CNJ staff photo: Liliana Castillo Clovis’ Brewer Jeep is one of four New Mexico Chrysler dealers on the closure list released by Chrysler LLC on Thursday.
By Sharna Johnson: CNJ staff writer
Don Brewer isn’t planning to just roll over and stop selling Jeeps.
Clovis’ Brewer Jeep is one of 789 Chrysler dealerships nationwide targeted for closure by the soon-to-be bankrupt corporation.
Regardless, Brewer said his dealership will remain open as Brewer Mitsubishi.
And he is looking into some other foreign products to bring online. Meanwhile, there are attorneys working through an appeal process in the hopes of saving his and other New Mexico Chrysler-based dealerships targeted by Thursday’s closure sweep.
Dealers don’t expect to know for a month or so —when Chrysler’s bankruptcy is expected to be finalized — if they will survive.
Brewer said attorneys are arguing that the strategy of closing so many dealerships suddenly is not a good one.

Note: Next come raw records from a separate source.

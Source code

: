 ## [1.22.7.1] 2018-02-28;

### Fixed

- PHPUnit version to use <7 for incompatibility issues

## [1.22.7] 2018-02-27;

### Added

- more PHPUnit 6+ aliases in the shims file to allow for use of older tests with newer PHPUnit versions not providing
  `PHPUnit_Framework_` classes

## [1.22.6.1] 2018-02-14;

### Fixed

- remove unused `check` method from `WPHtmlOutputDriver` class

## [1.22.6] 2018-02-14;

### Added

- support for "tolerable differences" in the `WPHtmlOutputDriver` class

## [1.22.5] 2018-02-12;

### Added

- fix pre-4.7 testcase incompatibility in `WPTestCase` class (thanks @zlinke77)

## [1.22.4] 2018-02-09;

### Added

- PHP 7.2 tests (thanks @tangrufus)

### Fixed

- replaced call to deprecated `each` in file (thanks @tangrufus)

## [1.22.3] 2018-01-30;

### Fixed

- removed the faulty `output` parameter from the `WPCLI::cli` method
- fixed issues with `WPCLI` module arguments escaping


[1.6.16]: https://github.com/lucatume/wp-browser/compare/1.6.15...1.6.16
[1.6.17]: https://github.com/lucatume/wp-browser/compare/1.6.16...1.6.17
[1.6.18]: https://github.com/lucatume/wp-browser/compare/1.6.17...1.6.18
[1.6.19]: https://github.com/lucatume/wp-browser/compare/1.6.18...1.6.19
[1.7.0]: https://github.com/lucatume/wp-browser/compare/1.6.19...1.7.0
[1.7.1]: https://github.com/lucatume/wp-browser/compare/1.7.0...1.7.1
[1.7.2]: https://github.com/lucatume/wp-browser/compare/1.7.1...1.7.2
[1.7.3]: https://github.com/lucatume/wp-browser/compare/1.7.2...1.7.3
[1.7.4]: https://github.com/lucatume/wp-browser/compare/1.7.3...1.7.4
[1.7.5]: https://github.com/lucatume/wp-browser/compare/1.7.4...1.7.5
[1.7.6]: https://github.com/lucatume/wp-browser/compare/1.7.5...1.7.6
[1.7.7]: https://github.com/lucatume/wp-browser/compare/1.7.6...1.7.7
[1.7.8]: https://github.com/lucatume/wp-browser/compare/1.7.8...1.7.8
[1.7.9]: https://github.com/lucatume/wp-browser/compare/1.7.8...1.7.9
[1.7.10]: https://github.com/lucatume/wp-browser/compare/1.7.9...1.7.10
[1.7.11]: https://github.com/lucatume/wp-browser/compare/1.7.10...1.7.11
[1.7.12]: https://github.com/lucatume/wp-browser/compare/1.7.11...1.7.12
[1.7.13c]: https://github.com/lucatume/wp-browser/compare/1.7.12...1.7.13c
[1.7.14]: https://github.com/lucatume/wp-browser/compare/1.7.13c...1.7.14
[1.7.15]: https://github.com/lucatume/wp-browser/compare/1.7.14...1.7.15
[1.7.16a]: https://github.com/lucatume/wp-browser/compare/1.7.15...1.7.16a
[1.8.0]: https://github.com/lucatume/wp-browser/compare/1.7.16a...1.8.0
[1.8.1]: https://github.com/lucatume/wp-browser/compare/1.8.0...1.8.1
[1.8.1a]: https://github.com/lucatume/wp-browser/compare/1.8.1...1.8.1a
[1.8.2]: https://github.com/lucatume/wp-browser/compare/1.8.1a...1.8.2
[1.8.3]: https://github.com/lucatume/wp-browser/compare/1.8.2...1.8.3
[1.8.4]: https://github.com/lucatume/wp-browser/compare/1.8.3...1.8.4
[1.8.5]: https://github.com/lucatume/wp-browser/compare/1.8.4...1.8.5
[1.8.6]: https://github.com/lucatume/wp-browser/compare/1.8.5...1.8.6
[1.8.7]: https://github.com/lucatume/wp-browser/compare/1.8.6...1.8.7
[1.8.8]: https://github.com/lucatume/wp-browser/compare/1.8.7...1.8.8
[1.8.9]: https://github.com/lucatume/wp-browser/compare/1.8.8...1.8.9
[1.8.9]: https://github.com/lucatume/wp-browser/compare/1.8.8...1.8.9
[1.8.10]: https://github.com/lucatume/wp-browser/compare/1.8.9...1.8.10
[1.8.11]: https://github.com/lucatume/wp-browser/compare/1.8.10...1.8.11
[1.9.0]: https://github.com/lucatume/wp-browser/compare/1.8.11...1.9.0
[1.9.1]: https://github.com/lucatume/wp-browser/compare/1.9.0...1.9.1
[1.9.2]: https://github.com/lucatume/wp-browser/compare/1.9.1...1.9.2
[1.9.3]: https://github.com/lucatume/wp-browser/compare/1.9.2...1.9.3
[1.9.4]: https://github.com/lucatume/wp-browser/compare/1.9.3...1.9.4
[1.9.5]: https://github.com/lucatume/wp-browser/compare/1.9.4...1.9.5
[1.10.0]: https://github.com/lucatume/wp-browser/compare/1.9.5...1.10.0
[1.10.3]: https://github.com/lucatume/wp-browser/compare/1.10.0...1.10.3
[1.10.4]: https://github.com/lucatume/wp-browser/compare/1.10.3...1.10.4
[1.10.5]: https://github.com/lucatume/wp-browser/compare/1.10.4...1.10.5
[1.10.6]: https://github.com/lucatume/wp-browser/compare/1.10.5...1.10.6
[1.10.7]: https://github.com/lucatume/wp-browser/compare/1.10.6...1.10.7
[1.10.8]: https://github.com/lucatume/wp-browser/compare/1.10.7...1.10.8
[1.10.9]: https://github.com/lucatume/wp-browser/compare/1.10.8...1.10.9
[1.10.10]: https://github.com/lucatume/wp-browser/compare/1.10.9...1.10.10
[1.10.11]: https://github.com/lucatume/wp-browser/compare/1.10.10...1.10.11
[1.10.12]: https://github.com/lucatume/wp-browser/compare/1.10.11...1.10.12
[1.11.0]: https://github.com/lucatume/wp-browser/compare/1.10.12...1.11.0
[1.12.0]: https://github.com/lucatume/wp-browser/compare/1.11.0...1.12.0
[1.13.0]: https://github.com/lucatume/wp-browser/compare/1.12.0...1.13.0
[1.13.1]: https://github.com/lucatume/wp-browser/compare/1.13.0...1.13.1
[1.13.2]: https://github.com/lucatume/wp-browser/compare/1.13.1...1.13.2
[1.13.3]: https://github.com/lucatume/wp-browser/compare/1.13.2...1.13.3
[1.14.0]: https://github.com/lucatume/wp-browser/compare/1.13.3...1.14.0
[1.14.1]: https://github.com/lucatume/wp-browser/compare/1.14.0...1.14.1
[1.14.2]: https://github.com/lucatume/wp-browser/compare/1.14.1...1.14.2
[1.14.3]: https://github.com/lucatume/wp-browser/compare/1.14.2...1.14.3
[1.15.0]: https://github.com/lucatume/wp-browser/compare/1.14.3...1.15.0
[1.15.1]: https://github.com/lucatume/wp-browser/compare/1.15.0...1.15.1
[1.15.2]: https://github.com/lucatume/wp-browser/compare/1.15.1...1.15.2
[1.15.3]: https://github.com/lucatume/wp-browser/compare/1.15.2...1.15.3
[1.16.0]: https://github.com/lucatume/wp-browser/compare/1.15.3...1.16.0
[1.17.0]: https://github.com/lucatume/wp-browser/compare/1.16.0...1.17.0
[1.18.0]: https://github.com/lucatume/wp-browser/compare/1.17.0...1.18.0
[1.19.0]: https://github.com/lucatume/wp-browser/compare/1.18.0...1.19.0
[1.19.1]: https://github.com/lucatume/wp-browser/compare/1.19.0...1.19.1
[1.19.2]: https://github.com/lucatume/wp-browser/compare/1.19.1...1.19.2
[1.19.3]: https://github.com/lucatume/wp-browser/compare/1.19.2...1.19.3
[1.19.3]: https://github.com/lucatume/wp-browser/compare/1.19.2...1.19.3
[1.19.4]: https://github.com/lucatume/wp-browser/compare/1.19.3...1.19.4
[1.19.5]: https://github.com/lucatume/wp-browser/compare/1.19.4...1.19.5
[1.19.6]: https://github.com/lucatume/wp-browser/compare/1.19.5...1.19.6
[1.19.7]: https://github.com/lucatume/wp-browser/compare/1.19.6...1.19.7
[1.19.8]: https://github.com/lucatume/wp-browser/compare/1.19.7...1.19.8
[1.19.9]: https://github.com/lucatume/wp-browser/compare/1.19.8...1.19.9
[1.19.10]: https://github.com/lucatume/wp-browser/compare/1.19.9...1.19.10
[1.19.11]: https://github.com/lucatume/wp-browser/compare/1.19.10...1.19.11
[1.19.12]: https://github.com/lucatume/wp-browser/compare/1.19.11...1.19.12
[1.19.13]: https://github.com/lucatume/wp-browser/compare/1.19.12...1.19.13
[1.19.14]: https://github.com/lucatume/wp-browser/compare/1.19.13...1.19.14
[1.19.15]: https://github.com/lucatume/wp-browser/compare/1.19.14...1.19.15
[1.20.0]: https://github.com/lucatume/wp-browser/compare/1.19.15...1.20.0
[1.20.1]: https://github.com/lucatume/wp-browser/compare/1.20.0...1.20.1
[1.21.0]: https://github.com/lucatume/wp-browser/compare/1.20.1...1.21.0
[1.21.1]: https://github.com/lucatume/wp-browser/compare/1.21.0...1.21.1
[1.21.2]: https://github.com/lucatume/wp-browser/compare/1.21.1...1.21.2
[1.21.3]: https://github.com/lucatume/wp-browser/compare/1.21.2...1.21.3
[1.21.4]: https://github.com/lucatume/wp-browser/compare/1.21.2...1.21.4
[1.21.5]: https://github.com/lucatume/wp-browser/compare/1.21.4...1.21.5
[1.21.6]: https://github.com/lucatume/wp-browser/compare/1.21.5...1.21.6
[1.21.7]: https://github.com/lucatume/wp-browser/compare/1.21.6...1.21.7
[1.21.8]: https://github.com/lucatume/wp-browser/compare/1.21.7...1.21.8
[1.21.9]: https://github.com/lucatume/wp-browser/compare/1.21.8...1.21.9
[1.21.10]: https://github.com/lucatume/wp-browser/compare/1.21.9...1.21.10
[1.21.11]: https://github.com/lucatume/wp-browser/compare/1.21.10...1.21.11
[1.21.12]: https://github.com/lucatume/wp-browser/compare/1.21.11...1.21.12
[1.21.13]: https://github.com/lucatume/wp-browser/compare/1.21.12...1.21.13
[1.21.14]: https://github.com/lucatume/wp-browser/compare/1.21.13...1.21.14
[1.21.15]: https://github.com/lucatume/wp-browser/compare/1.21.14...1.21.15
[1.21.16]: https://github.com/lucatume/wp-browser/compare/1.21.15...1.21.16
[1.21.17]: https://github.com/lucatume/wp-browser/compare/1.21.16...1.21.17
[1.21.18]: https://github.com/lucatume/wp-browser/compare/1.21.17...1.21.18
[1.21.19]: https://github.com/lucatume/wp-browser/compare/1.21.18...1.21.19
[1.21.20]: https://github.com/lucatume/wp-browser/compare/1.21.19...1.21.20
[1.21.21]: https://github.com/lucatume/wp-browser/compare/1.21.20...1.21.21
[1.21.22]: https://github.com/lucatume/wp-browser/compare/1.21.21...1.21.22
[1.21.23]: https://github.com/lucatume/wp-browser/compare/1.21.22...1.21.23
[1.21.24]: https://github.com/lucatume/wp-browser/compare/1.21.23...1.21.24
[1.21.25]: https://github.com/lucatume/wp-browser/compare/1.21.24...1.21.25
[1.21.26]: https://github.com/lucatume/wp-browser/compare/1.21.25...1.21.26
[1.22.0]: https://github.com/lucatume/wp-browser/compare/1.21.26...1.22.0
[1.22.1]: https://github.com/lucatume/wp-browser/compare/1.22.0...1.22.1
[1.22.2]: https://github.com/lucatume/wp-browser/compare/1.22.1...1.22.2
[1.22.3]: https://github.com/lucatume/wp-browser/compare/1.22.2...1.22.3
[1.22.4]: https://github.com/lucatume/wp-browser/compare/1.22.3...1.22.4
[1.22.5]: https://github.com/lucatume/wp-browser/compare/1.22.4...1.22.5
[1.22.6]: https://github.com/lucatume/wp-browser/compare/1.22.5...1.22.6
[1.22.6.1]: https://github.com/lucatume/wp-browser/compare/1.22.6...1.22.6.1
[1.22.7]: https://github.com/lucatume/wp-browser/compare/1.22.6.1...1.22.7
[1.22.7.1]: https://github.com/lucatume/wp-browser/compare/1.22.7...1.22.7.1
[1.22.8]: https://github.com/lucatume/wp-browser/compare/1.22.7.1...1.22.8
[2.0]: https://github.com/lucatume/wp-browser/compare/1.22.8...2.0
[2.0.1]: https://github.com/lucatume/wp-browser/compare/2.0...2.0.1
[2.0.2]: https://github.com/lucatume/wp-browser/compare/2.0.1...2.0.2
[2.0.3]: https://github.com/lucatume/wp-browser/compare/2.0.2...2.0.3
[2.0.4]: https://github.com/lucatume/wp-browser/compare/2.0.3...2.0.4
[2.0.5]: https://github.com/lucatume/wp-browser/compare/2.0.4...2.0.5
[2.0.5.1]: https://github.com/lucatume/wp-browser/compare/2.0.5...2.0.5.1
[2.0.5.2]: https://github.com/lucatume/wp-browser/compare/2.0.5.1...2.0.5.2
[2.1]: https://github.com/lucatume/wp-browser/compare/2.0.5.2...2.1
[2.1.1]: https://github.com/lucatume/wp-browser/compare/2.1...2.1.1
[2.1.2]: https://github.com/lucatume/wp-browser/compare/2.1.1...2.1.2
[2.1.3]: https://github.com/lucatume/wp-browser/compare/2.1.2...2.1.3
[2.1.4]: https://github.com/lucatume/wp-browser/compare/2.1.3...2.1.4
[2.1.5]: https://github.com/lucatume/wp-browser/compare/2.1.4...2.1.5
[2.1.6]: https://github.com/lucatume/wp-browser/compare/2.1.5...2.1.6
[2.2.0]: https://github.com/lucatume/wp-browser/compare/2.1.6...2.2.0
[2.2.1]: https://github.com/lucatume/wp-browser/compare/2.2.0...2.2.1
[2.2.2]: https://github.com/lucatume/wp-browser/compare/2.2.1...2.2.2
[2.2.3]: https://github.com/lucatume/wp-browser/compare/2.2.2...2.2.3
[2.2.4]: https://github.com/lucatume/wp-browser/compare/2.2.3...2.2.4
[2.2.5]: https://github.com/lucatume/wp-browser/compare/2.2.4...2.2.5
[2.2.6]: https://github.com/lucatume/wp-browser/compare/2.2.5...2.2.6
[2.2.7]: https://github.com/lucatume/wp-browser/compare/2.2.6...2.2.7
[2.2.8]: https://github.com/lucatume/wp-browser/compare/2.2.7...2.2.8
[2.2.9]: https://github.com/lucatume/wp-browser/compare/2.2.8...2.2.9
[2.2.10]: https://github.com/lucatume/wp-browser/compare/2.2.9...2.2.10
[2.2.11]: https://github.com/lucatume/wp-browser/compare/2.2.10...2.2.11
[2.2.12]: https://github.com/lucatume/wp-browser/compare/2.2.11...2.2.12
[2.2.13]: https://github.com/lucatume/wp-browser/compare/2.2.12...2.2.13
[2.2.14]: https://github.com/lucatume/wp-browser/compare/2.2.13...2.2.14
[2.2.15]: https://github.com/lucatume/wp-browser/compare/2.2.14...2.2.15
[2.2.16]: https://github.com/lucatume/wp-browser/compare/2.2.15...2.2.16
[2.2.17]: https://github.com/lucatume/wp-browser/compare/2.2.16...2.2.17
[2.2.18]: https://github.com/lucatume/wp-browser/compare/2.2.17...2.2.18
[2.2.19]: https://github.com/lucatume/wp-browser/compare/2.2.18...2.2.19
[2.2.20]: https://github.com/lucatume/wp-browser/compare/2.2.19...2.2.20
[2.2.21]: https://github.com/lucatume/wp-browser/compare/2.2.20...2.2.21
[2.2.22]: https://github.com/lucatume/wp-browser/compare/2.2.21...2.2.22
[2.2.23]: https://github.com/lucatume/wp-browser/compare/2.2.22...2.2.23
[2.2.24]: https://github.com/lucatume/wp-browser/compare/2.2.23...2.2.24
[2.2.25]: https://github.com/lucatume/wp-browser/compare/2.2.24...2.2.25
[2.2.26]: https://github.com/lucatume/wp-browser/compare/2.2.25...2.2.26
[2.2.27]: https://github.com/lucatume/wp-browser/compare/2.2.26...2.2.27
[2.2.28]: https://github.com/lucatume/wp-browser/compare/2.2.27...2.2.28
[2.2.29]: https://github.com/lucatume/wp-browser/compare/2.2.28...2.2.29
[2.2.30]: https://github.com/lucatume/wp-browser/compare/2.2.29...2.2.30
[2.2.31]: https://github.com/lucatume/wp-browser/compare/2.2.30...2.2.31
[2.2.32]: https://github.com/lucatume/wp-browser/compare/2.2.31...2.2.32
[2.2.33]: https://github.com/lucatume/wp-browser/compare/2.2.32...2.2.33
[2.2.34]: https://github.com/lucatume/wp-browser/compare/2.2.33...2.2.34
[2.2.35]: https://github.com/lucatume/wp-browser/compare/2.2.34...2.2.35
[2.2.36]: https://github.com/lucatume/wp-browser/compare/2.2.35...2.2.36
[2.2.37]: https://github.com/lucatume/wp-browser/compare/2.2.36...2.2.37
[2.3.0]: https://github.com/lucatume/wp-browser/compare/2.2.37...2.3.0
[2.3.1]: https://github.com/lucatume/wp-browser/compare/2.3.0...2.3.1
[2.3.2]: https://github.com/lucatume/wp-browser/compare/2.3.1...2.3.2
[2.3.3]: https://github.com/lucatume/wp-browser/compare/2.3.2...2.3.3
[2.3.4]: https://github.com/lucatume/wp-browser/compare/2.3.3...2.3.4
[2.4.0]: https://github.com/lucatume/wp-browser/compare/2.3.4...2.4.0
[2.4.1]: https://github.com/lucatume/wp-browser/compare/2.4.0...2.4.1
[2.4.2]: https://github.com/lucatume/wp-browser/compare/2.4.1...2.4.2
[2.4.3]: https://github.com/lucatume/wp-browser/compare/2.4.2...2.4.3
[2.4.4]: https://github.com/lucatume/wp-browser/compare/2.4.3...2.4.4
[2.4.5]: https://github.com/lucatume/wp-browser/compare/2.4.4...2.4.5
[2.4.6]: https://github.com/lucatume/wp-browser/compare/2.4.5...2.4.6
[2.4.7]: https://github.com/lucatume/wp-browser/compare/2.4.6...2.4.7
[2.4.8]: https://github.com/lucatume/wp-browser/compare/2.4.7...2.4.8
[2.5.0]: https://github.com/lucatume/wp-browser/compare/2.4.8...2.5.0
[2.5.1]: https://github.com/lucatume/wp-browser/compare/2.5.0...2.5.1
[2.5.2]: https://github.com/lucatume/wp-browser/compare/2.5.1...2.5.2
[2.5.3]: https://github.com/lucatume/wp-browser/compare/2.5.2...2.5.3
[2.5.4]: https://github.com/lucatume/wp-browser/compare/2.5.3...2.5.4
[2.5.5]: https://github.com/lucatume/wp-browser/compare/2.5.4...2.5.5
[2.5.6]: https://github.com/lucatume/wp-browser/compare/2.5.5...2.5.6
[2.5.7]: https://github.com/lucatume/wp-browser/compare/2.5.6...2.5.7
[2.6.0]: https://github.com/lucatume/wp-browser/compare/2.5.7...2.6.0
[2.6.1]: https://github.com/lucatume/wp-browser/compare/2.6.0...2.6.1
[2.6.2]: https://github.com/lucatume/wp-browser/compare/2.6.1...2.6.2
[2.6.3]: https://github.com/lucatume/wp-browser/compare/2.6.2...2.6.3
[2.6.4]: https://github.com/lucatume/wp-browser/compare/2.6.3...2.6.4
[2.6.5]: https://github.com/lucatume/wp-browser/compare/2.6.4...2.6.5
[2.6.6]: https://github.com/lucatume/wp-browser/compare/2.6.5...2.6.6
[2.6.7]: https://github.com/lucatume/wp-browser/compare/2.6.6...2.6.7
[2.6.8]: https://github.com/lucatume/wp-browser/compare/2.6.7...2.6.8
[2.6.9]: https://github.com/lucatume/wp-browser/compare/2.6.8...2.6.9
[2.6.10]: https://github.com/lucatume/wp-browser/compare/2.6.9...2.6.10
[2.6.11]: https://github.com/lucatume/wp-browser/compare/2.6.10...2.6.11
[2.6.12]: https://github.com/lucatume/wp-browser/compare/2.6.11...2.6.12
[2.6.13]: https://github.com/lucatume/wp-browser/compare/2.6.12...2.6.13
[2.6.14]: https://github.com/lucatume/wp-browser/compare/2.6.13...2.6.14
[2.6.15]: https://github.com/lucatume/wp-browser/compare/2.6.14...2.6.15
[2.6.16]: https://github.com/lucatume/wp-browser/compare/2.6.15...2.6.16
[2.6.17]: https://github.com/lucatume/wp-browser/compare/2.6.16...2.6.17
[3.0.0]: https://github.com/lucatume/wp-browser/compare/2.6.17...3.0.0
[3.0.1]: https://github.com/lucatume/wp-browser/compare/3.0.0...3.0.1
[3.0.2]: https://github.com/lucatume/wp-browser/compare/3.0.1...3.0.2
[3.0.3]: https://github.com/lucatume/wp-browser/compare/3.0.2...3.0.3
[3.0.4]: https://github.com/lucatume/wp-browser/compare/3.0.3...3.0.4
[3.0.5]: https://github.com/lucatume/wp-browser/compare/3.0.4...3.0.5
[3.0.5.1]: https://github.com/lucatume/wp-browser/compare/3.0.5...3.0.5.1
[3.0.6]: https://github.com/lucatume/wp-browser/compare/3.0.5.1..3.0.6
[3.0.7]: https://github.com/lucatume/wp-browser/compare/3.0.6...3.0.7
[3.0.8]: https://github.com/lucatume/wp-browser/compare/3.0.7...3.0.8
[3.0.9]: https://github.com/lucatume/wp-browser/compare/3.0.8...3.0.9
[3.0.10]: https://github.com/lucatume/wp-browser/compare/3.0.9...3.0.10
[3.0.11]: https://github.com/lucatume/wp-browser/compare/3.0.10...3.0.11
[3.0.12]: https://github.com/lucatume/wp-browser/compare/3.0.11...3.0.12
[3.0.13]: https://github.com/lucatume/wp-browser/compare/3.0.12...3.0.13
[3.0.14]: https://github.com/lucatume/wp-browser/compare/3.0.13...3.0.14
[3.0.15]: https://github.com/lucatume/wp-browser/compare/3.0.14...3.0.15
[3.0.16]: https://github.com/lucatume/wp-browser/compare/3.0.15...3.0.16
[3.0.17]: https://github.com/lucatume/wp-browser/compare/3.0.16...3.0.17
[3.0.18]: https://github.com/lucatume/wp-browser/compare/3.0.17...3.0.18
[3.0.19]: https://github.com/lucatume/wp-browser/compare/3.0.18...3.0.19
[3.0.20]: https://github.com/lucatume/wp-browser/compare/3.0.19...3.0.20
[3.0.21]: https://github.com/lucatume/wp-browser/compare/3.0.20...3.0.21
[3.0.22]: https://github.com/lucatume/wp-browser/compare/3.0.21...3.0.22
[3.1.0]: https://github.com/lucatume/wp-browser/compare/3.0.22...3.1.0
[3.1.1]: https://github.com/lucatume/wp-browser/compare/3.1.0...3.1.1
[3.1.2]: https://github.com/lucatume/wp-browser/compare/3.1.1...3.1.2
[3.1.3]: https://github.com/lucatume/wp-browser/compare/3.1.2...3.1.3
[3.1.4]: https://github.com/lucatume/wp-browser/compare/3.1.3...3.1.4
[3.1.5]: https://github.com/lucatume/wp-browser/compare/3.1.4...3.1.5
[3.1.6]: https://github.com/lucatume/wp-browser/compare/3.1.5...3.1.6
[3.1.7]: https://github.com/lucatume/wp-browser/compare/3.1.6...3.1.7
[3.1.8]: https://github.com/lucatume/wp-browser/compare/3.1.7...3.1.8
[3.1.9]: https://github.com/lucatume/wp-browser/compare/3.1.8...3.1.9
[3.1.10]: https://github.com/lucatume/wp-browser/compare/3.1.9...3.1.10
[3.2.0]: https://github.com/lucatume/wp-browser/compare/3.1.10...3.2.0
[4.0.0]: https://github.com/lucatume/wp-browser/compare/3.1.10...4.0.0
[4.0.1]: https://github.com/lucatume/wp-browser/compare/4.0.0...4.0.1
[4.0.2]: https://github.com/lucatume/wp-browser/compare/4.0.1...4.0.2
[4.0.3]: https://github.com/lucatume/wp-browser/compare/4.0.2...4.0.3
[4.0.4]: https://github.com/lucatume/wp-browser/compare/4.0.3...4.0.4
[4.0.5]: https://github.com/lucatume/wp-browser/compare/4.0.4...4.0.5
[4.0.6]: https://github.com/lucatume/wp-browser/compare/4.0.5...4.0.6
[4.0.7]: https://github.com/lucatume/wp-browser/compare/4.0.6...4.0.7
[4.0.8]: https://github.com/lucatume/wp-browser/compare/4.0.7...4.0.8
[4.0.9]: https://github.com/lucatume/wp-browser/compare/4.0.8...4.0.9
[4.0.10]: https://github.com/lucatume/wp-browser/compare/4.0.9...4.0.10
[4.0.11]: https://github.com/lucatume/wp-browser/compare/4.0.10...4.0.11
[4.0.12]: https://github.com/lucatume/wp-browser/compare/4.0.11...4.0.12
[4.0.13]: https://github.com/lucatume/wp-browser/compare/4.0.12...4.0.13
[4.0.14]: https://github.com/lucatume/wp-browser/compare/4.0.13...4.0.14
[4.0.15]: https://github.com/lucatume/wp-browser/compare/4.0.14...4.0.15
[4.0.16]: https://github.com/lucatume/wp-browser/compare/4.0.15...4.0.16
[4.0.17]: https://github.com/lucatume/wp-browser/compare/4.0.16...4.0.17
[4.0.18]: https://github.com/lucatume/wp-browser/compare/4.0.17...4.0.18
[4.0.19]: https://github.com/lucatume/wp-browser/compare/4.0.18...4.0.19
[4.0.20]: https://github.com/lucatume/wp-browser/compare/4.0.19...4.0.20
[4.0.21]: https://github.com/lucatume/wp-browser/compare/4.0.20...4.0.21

Chrysler should at the least give dealers a couple of years to transition into closure, “instead of just wholesale slaughtering them,” he said.
The news came Thursday morning as a list was made public by Chrysler LLC, which wants to eliminate roughly a quarter of its 3,200 U.S. dealerships by early next month.
Four New Mexico dealers are on the closure list — in Clovis, Raton, Albuquerque and Las Cruces.
Chrysler said in a bankruptcy court filing Thursday that the network is antiquated and has too many stores competing with each other.
The company, in a motion filed with the U.S. Bankruptcy Court in New York, said it wants to eliminate 789 dealerships by June 9. Many of the dealers’ sales are too low, the automaker said. Just over 50 percent of dealers account for about 90 percent of the company’s U.S. sales, the motion said.
Brewer said the news wasn’t a complete surprise.
“We’ve sold a ton of Jeeps. Our disadvantage is that we’re a small Jeep dealership without Chrysler or Dodge (product lines),” he said.
“We knew we were at risk when (Chrysler) went bankrupt.”
Formerly Bailey-Strebeck, the Jeep dealership has been in Clovis about 21 years.
There are two other Chrysler dealers in the area — Bender in Clovis, and Big Valley in Portales.
In the event the closure goes through and the dealership loses the Jeep product lines, Brewer said Bender Chrysler Dodge and Big Valley Chrysler in Portales will be able to take care of service and warranty issues for area customers.
Either way, Brewer said he expects to keep all of his employees.
Bryce Bender owns the Bender Auto Group, which deals in Chevrolet, Cadillac, Chrysler, Dodge, Honda and Nissan.
Bender said he was never worried about what might come of the Chrysler problems or possible dealership closures.
“I will be real honest with you I wasn’t real nervous about it. I had a backup plan,” he said. “I didn’t want to go to my grave over this thing, I was definitely being real optimistic about it.”
Bender said the economy has caused him more concern than Chrysler’s woes.
General Manager Terry Wilcox with Big Valley in Portales said news that his dealership was spared was good, making the situation bittersweet because of the effect it would have on others in the industry.
“They’re trying to convince the dealers that it’s going to be better for the dealers (that are left) because with fewer dealerships you’re going to get more sales. That remains to be seen,” he said.
“You just got to really feel for the ones that have their life savings invested and they just get shut down. … They’re not even offering assistance to the ones they’re closing and they’re not even hardly saying they’re sorry. It’s a pretty bad deal.”
A hearing is scheduled for June 3 in U.S. Bankruptcy Court in New York to determine whether to approve Chrysler’s motion.
Judges often rely on companies in bankruptcy to help determine what is in their best business interest, such as the closure of dealerships or cancellation of contracts.
Wilcox said his dealership has been a high performer for Chrysler and was recognized last year with an award, which he thinks helped keep it off the chopping block. But he also believes Chrysler recognizes rural customers would have to drive great distances for sales and service if they have no dealerships available.
The Associated Press contributed to this report.